How did it all start? According to the official accounts of the tabloids, we are now on day 5 of the ‘Umbrella Revolution’, because the tear gas canisters that were launched last Sunday supposedly mark the official beginning. Actually, college students have declared a “boycott” of classes on Monday September 22 when they began to manifest in Admiralty. On Friday 26 middle school students joined. On Saturday there were the first police charges that included the use of pepperspray. Hence the use of umbrellas as protection, which were subsequently elevated to symbol of the protests. That first melee conflict triggered a wave of solidarity which filled the streets on Sunday. The police charges and the use of tear gas exacerbated the protest and since then occupations have been consolidated day and night in the three aforementioned areas.

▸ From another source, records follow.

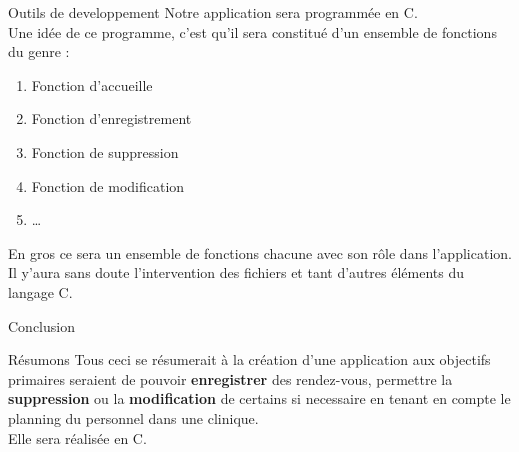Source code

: \documentclass{beamer}
\begin{document}
\begin{frame}{Outils de developpement}
Notre application sera programmée en C. \\
Une idée de ce programme, c’est qu’il sera constitué d’un ensemble de fonctions du genre : \\
\begin{enumerate}
\item Fonction d’accueille \pause
\item Fonction d’enregistrement \pause
\item Fonction de suppression \pause
\item Fonction de modification \pause
\item …\\
\end{enumerate}
En gros ce sera un ensemble de fonctions chacune avec son rôle dans l’application. Il y’aura sans doute l’intervention des fichiers et tant d’autres éléments du langage C.
\end{frame}
\begin{frame}{Conclusion}
\begin{block}{Résumons}
Tous ceci se résumerait à la création d'une application aux objectifs primaires seraient de pouvoir \textbf{enregistrer} des rendez-vous, permettre la \textbf{suppression} ou la \textbf{modification} de certains si necessaire en tenant en compte le planning du personnel dans une clinique.\\Elle sera réalisée en C.
\end{block} 
\end{frame}
\end{document}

Almost no-one expected police violence of this type, let alone against students aged 15 to 25 for the most part. Only some remember a similar confrontation with the South-Corean trade-unionists who attended the 2005 anti-globalization protests. But earlier this year, at a pro-democracy rally on July 1, attended by an estimated half a million people, there had hardly been any friction with authorities. The only complaints I remember were due to us having to wait for hours without leaving the site because the police had cordoned off the protest and occasionally opened aisles for vehicles and pedestrian traffic that was unrelated to the protest. On June 4 there was another pro-democracy rally, coinciding with the annual wake in commemoration of those who died on Tiananmen Square in 1989.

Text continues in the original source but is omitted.